O arcabouço fiscal já era pouco ambicioso e recheado de inconsistências desde a largada. Mas dada a alternativa e o medo de uma hecatombe, foi aceito como algo “pior do que o necessário, melhor do que o temido”, nas palavras de um famoso gestor. No entanto, para cumprir a meta fiscal, o governo abusa da elasticidade contábil e distorce as contas públicas, ainda que sua versão oficial esteja desconectada da realidade objetiva.

O orçamento vira uma peça de ficção, com receitas que estão lá e não deveriam e despesas que não estão lá e deveriam. Abusamos da criatividade contábil, tirando o Pé de Meia e o Vale Gás do formalismo da meta, o que lembrou os dias mais sombrios de Arno Augustin. 

O último relatório bimestral de receita e despesa foi particularmente problemático, pois trouxe indicações no sinal contrário àquele esperado pelo mercado. A expectativa de consenso apontava para um arrocho fiscal adicional entre R$ 5 bilhões e R$ 10 bilhões. Houve um tímido bloqueio de R$ 2,1 bilhões e um descontingenciamento de R$ 3,8 bilhões, resultando em afrouxamento fiscal adicional de R$ 1,7 bilhão. Quando todos esperavam um sinal positivo, ainda que marginal, encontramos uma evidência negativa.

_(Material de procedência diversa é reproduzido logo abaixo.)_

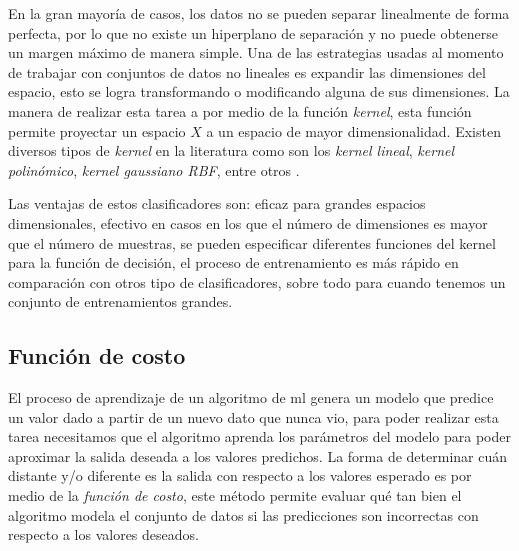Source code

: En la gran mayoría de casos, los datos no se pueden separar linealmente de forma perfecta, por lo que no existe un hiperplano de separación y no puede obtenerse un margen máximo de manera simple. Una de las estrategias usadas al momento de trabajar con conjuntos de datos no lineales es expandir las dimensiones del espacio, esto se logra transformando o modificando alguna de sus dimensiones. La manera de realizar esta tarea a por medio de la función  \textit{kernel}, esta función permite proyectar un espacio $ X$ a un espacio de mayor dimensionalidad. Existen diversos tipos de \textit{kernel} en la literatura como son los \textit{kernel lineal}, \textit{kernel polinómico}, \textit{kernel gaussiano RBF}, entre otros \citep{SVM}. 


Las ventajas de estos clasificadores son: eficaz para grandes espacios dimensionales, efectivo en casos en los que el número de dimensiones es mayor que el número de muestras, se pueden especificar diferentes funciones del kernel para la función de decisión, el proceso de entrenamiento es más rápido en comparación con otros tipo de clasificadores, sobre todo para cuando tenemos un conjunto de entrenamientos grandes.

\subsection{Función de costo}\label{sub:funcion_costo}


El proceso de aprendizaje de un algoritmo de \ac{ml} genera un  modelo que predice un valor dado a partir de un nuevo dato que nunca vio, para poder realizar esta tarea necesitamos que el algoritmo aprenda los parámetros del modelo para poder aproximar la salida deseada a los valores predichos. La forma de determinar cuán distante y/o diferente es la salida con respecto a los valores esperado es por medio de la \textit{función de costo}, este método permite evaluar qué tan bien el algoritmo modela el conjunto de datos si las predicciones son incorrectas con respecto a los valores deseados. 

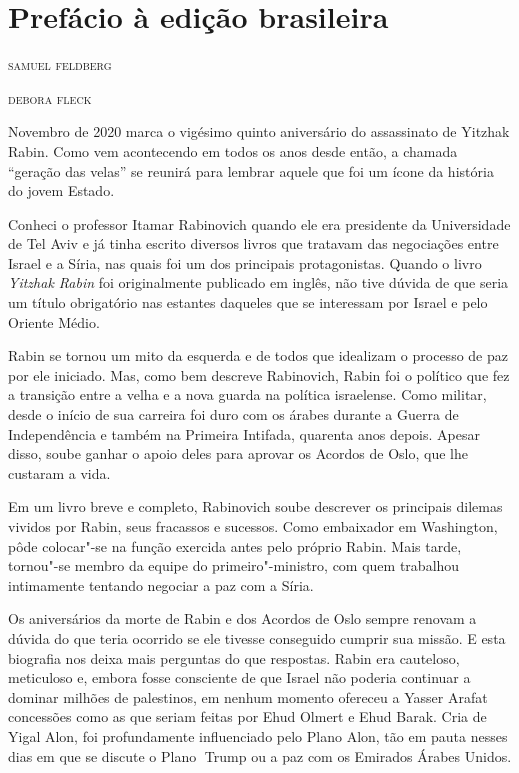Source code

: \chapter{Prefácio à edição brasileira}

\begin{flushright}
\textsc{samuel feldberg}

\textsc{debora fleck}
\end{flushright}


\noindent{}Novembro de 2020 marca o vigésimo quinto aniversário do assassinato de
Yitzhak Rabin. Como vem acontecendo em todos os anos desde então, a
chamada ``geração das velas'' se reunirá para lembrar aquele que foi um
ícone da história do jovem Estado.

Conheci o professor Itamar Rabinovich quando ele era presidente da
Universidade de Tel Aviv e já tinha escrito diversos livros que tratavam
das negociações entre Israel e a Síria, nas quais foi um dos principais
protagonistas. Quando o livro \textit{Yitzhak Rabin} foi originalmente publicado 
em inglês, não tive dúvida de que
seria um título obrigatório nas estantes daqueles que se interessam por
Israel e pelo Oriente Médio.

Rabin se tornou um mito da esquerda e de todos que idealizam o processo
de paz por ele iniciado. Mas, como bem descreve Rabinovich, Rabin foi o
político que fez a transição entre a velha e a nova guarda na política
israelense. Como militar, desde o início de sua carreira foi duro com os
árabes durante a Guerra de Independência e também na Primeira Intifada,
quarenta anos depois. Apesar disso, soube ganhar o apoio deles para
aprovar os Acordos de Oslo, que lhe custaram a vida.

Em um livro breve e completo, Rabinovich soube descrever os principais
dilemas vividos por Rabin, seus fracassos e sucessos. Como embaixador em
Washington, pôde colocar"-se na função exercida antes pelo próprio Rabin.
Mais tarde, tornou"-se membro da equipe do
primeiro"-ministro, com quem trabalhou intimamente tentando negociar a paz
com a Síria.

Os aniversários da morte de Rabin e dos Acordos de Oslo sempre renovam a
dúvida do que teria ocorrido se ele tivesse conseguido cumprir sua
missão. E esta biografia nos deixa mais perguntas do que respostas.
Rabin era cauteloso, meticuloso e, embora fosse consciente de que Israel não poderia continuar a dominar milhões de palestinos, em nenhum momento ofereceu a Yasser Arafat concessões como as que seriam feitas por Ehud Olmert e Ehud Barak. Cria de Yigal Alon, foi profundamente influenciado pelo Plano Alon, tão em pauta nesses dias em que se discute o Plano 􏰃Trump ou a paz com os Emirados Árabes Unidos.

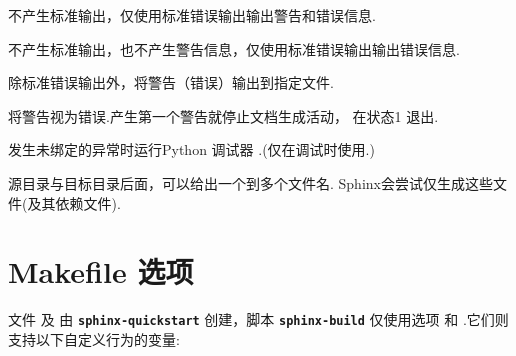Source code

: \documentclass[letterpaper,10pt,english]{sphinxmanual}
\begin{document}

\begin{fulllineitems}
\label{invocation:cmdoption-sphinx-build-q}
不产生标准输出，仅使用标准错误输出输出警告和错误信息.

\end{fulllineitems}


\begin{fulllineitems}
\label{invocation:cmdoption-sphinx-build-Q}
不产生标准输出，也不产生警告信息，仅使用标准错误输出输出错误信息.

\end{fulllineitems}


\begin{fulllineitems}
\label{invocation:cmdoption-sphinx-build-w}
除标准错误输出外，将警告（错误）输出到指定文件.

\end{fulllineitems}


\begin{fulllineitems}
\label{invocation:cmdoption-sphinx-build-W}
将警告视为错误.产生第一个警告就停止文档生成活动，  在状态1 退出.

\end{fulllineitems}


\begin{fulllineitems}
\label{invocation:cmdoption-sphinx-build-P}
发生未绑定的异常时运行Python 调试器 .(仅在调试时使用.)

\end{fulllineitems}


源目录与目标目录后面，可以给出一个到多个文件名.  Sphinx会尝试仅生成这些文件(及其依赖文件).


\section{Makefile 选项}
\label{invocation:makefile}
文件  及  由
\textbf{\texttt{sphinx-quickstart}} 创建，脚本 \textbf{\texttt{sphinx-build}} 仅使用选项
{\hyperref[invocation:cmdoption\string-sphinx\string-build\string-b]{}} 和 {\hyperref[invocation:cmdoption\string-sphinx\string-build\string-d]{}} .它们则支持以下自定义行为的变量:
\end{document}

O Brasil está barato com o Ibovespa negociando a 8x lucros, sob lucros corporativos que crescem 15/20% ao ano. Ou seja, logo ali na frente, estaremos falando de Preço sobre Lucro da ordem de 6x. Até 2026, o Fed pode ser a ponte até uma profunda discussão sobre o Brasil. Antes, porém, convivemos com a certeza de que a civilização não caminha em linha reta. Não há fim da História para quem parece condenado à eterna mediocridade. 

Sobre o autor

Felipe Miranda

CIO e estrategista-chefe da Empiricus, é ex-professor da FGV e autor da newsletter Day One, atualmente recebida por cerca de 1 milhão de leitores.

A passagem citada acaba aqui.